Collected data —
-.-.-

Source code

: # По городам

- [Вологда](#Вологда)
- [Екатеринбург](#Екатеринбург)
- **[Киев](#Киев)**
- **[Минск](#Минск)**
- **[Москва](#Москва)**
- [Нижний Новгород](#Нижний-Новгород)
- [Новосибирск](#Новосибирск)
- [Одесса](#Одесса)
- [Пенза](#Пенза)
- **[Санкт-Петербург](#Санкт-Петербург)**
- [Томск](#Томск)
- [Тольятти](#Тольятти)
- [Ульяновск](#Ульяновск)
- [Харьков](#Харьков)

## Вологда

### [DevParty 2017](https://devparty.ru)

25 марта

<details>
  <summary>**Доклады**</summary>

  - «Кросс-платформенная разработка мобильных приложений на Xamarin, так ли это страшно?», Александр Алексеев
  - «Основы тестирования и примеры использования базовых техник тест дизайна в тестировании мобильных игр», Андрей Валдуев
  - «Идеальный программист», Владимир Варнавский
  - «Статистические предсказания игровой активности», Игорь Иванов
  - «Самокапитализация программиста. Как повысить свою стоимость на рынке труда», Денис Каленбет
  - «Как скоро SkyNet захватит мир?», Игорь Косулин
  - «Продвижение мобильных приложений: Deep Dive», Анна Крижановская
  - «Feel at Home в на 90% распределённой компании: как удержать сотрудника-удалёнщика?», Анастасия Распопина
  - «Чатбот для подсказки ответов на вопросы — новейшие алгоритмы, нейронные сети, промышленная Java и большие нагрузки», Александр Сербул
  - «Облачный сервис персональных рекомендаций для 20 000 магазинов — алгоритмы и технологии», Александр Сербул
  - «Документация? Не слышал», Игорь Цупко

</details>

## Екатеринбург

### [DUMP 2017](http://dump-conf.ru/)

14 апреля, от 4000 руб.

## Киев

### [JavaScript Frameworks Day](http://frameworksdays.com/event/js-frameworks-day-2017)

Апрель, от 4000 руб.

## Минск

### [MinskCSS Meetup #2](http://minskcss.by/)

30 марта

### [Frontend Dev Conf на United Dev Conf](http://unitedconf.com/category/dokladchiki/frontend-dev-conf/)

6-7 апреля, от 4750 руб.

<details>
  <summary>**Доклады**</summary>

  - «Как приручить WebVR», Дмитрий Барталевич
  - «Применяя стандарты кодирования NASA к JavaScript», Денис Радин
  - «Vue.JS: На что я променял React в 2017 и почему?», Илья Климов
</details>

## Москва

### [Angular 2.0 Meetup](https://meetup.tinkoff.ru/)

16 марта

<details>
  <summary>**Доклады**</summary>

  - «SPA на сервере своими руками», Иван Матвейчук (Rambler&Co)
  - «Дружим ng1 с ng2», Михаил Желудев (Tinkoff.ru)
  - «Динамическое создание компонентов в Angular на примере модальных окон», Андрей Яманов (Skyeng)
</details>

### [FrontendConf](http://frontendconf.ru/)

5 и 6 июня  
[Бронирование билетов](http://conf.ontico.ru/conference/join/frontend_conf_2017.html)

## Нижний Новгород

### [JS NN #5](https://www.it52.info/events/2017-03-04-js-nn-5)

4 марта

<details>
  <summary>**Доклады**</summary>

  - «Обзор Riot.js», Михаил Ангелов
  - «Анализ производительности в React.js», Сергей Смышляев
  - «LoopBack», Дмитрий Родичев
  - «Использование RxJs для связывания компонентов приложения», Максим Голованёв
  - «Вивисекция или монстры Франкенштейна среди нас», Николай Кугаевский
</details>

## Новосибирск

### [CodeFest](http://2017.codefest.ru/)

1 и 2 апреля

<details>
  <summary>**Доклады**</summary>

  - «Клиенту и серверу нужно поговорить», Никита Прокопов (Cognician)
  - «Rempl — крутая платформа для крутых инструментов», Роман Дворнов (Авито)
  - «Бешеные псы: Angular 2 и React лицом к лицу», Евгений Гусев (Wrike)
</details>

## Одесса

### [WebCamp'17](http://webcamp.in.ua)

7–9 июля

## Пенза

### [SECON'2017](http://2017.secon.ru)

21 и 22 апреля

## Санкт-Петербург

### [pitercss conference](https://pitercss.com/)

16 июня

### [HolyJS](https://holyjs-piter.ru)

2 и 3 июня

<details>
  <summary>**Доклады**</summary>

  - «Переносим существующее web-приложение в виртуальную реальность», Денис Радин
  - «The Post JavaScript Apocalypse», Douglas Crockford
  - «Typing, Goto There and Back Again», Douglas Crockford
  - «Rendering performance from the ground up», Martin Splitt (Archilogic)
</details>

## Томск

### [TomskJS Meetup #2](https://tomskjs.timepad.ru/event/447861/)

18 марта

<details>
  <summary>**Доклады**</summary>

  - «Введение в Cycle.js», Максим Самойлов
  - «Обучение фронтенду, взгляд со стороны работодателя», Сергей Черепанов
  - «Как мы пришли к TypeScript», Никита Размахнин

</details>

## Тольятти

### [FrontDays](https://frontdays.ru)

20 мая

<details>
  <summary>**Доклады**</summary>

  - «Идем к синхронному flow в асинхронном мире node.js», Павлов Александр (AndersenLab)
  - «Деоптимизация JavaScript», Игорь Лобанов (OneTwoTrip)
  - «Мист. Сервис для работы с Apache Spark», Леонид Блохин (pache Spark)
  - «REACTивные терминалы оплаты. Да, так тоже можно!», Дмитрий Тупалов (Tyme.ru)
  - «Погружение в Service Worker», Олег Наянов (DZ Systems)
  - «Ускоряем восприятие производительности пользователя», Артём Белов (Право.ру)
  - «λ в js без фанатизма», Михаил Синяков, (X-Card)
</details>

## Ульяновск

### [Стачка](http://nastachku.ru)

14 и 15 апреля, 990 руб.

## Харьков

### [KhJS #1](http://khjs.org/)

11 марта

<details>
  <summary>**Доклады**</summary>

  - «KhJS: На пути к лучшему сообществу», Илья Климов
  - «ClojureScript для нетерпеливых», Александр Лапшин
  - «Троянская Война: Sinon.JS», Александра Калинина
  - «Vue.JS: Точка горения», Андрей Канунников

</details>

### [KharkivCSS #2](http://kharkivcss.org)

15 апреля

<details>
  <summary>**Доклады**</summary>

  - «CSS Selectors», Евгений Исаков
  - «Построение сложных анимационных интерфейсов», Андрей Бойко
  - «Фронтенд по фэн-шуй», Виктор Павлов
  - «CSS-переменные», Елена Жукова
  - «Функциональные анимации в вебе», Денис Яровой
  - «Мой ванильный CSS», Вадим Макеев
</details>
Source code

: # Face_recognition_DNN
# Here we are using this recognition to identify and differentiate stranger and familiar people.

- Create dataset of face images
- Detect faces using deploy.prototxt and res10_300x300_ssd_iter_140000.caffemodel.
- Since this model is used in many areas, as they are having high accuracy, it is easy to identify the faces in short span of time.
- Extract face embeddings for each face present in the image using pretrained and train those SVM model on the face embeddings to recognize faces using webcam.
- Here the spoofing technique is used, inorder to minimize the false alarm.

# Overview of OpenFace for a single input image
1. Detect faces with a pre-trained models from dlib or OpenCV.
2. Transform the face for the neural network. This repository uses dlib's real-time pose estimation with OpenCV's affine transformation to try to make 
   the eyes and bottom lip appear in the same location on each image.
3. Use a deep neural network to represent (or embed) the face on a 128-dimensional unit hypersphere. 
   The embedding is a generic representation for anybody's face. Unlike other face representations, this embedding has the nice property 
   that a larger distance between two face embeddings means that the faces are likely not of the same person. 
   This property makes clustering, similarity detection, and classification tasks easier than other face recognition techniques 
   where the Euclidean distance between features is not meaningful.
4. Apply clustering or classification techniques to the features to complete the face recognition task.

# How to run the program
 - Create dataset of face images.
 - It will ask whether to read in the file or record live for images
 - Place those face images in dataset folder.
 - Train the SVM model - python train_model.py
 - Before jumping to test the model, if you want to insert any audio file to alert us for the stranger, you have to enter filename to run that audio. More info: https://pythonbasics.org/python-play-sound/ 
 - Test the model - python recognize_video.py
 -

-.-.-

WHAT THE TASK ASKS —
Begin at the line that has "# Here we are" in the entries above; stop after the line that has "the eyes and". Transcribe exactly those lines and no others.

RESULT OF THE EXERCISE —
# Here we are using this recognition to identify and differentiate stranger and familiar people.

- Create dataset of face images
- Detect faces using deploy.prototxt and res10_300x300_ssd_iter_140000.caffemodel.
- Since this model is used in many areas, as they are having high accuracy, it is easy to identify the faces in short span of time.
- Extract face embeddings for each face present in the image using pretrained and train those SVM model on the face embeddings to recognize faces using webcam.
- Here the spoofing technique is used, inorder to minimize the false alarm.

# Overview of OpenFace for a single input image
1. Detect faces with a pre-trained models from dlib or OpenCV.
2. Transform the face for the neural network. This repository uses dlib's real-time pose estimation with OpenCV's affine transformation to try to make 
   the eyes and bottom lip appear in the same location on each image.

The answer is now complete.